Bewindvoerder Jeannot de Cuba heeft het gerecht aangeschreven met de mededeling dat het beter is om de voorlopige surseance in te trekken. Dan komt automatisch alsnog het verzoek van de schuldeisers om Insel Aruba in staat van faillissement te verklaren, aan bod. Daarmee is het einde verhaal voor de Arubaanse vennootschap.
Ook op de laatste actie van de bewindvoerder heeft het bestuur van Insel Aruba niet gereageerd. De maatschappij was de facto al volledig gestopt met alle activiteiten, zeker toen de luchtvaartautoriteit in Oranjestad de op Aruba geregistreerde vliegtuigen aan de grond hield. Er was geen omzet, geen geld en geen plan voor een doorstart.
Morgen om 14.00 uur is de zitting waarin het gerecht beslist over het lot van Insel Air Aruba, dat op dit moment enkel nog een vergunning - air operator’s certificate (aoc) - aan echte waarde bezit.
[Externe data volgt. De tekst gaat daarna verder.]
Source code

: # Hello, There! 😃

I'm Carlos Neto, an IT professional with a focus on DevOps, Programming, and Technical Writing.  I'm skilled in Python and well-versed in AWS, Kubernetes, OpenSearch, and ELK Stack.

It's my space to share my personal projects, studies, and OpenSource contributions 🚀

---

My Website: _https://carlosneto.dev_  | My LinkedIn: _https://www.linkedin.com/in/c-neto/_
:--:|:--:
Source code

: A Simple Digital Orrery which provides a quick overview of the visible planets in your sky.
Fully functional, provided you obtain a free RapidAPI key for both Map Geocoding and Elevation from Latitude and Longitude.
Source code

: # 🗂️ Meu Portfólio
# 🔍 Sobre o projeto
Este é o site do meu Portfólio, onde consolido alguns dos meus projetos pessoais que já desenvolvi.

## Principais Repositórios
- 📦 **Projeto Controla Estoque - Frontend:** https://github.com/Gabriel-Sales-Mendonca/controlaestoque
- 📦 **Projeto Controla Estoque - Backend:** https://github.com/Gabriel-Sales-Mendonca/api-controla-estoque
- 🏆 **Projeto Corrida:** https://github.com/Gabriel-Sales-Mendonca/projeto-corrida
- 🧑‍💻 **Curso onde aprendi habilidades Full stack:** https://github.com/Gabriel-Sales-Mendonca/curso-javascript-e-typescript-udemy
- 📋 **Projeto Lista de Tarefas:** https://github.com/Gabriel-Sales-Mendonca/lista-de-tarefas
De Cuba had in zijn eerste verslag al gewaarschuwd dat als er op 7 juni nog steeds geen plan zou zijn, hij als bewindvoerder geen andere keuze heeft dan de stekker eruit te trekken.
Insel Aruba is gelieerd aan Insel Air International op Curaçao. Maar, hoewel dezelfde aandeelhouders, is er sprake van een ‘onafhankelijke vennootschapsrechtelijke structuur’.
Op de laatst opgestelde balans 2014 van Insel Aruba staat 46 miljoen florin aan vorderingen op de Venezolaanse Staat. Het leeuwendeel van alle vorderingen blijkt te bestaan uit deze claims op Venezuela. Per het derde kwartaal van 2016 had Insel Aruba een schuld van 37 miljoen; dat is exclusief schulden aan het personeel (bijna 90 werknemers met een salarislast van ruim 4 ton per maand) over februari, maart, april en mei 2017; en ook exclusief schulden aan de Belastingdienst en de Sociale Verzekeringsbank (SVB). Na surseance kreeg de bewindvoerder een aangepast overzicht waaruit een schuld blijkt van 26,5 miljoen aan concurrente crediteuren.